The problem: The answer is all of the data repeated exactly, with each picture omitted.

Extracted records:
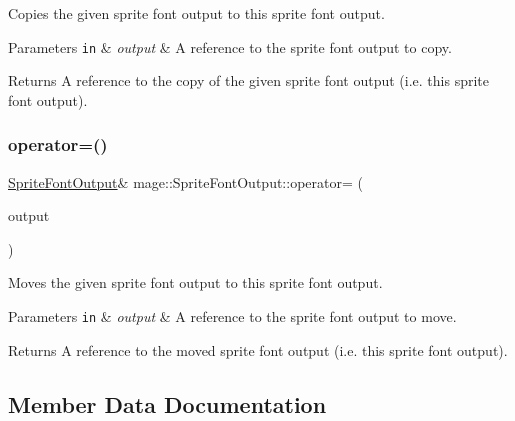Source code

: Copies the given sprite font output to this sprite font output.


\begin{DoxyParams}[1]{Parameters}
\mbox{\tt in}  & {\em output} & A reference to the sprite font output to copy. \\
\hline
\end{DoxyParams}
\begin{DoxyReturn}{Returns}
A reference to the copy of the given sprite font output (i.\+e. this sprite font output). 
\end{DoxyReturn}
\hypertarget{structmage_1_1_sprite_font_output_a5433b918576d7e6724ed46046724a753}{}\label{structmage_1_1_sprite_font_output_a5433b918576d7e6724ed46046724a753} 
\subsubsection{\texorpdfstring{operator=()}{operator=()}\hspace{0.1cm}{\footnotesize\ttfamily [2/2]}}
{\footnotesize\ttfamily \hyperlink{structmage_1_1_sprite_font_output}{Sprite\+Font\+Output}\& mage\+::\+Sprite\+Font\+Output\+::operator= (\begin{DoxyParamCaption}\item[{\hyperlink{structmage_1_1_sprite_font_output}{Sprite\+Font\+Output} \&\&}]{output }\end{DoxyParamCaption})\hspace{0.3cm}{\ttfamily [delete]}}

Moves the given sprite font output to this sprite font output.


\begin{DoxyParams}[1]{Parameters}
\mbox{\tt in}  & {\em output} & A reference to the sprite font output to move. \\
\hline
\end{DoxyParams}
\begin{DoxyReturn}{Returns}
A reference to the moved sprite font output (i.\+e. this sprite font output). 
\end{DoxyReturn}


\subsection{Member Data Documentation}
\hypertarget{structmage_1_1_sprite_font_output_a137cca7a8a91c623272b345e9931ca80}{}\label{structmage_1_1_sprite_font_output_a137cca7a8a91c623272b345e9931ca80}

Exercise output:
Source code

: Copies the given sprite font output to this sprite font output.


\begin{DoxyParams}[1]{Parameters}
\mbox{\tt in}  & {\em output} & A reference to the sprite font output to copy. \\
\hline
\end{DoxyParams}
\begin{DoxyReturn}{Returns}
A reference to the copy of the given sprite font output (i.\+e. this sprite font output). 
\end{DoxyReturn}
\hypertarget{structmage_1_1_sprite_font_output_a5433b918576d7e6724ed46046724a753}{}\label{structmage_1_1_sprite_font_output_a5433b918576d7e6724ed46046724a753} 
\subsubsection{\texorpdfstring{operator=()}{operator=()}\hspace{0.1cm}{\footnotesize\ttfamily [2/2]}}
{\footnotesize\ttfamily \hyperlink{structmage_1_1_sprite_font_output}{Sprite\+Font\+Output}\& mage\+::\+Sprite\+Font\+Output\+::operator= (\begin{DoxyParamCaption}\item[{\hyperlink{structmage_1_1_sprite_font_output}{Sprite\+Font\+Output} \&\&}]{output }\end{DoxyParamCaption})\hspace{0.3cm}{\ttfamily [delete]}}

Moves the given sprite font output to this sprite font output.


\begin{DoxyParams}[1]{Parameters}
\mbox{\tt in}  & {\em output} & A reference to the sprite font output to move. \\
\hline
\end{DoxyParams}
\begin{DoxyReturn}{Returns}
A reference to the moved sprite font output (i.\+e. this sprite font output). 
\end{DoxyReturn}


\subsection{Member Data Documentation}
\hypertarget{structmage_1_1_sprite_font_output_a137cca7a8a91c623272b345e9931ca80}{}\label{structmage_1_1_sprite_font_output_a137cca7a8a91c623272b345e9931ca80}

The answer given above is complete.